Every record shown here must be duplicated without change.

[Opening Data in this exercise section]

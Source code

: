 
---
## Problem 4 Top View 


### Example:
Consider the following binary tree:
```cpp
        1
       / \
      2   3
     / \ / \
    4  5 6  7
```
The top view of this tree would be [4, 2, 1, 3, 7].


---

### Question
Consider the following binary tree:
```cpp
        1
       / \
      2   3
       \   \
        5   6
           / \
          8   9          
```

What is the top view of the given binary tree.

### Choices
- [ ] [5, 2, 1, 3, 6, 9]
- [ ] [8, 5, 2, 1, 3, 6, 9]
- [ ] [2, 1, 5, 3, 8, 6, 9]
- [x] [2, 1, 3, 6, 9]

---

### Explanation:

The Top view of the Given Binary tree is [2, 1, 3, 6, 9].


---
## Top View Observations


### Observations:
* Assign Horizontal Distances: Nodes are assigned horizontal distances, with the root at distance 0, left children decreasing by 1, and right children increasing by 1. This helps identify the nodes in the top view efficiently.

[Closing Data in this exercise section]

■ Completed exercise ■
Source code

: 
---
## Problem 4 Top View 


### Example:
Consider the following binary tree:
```cpp
        1
       / \
      2   3
     / \ / \
    4  5 6  7
```
The top view of this tree would be [4, 2, 1, 3, 7].


---

### Question
Consider the following binary tree:
```cpp
        1
       / \
      2   3
       \   \
        5   6
           / \
          8   9          
```

What is the top view of the given binary tree.

### Choices
- [ ] [5, 2, 1, 3, 6, 9]
- [ ] [8, 5, 2, 1, 3, 6, 9]
- [ ] [2, 1, 5, 3, 8, 6, 9]
- [x] [2, 1, 3, 6, 9]

---

### Explanation:

The Top view of the Given Binary tree is [2, 1, 3, 6, 9].


---
## Top View Observations


### Observations:
* Assign Horizontal Distances: Nodes are assigned horizontal distances, with the root at distance 0, left children decreasing by 1, and right children increasing by 1. This helps identify the nodes in the top view efficiently.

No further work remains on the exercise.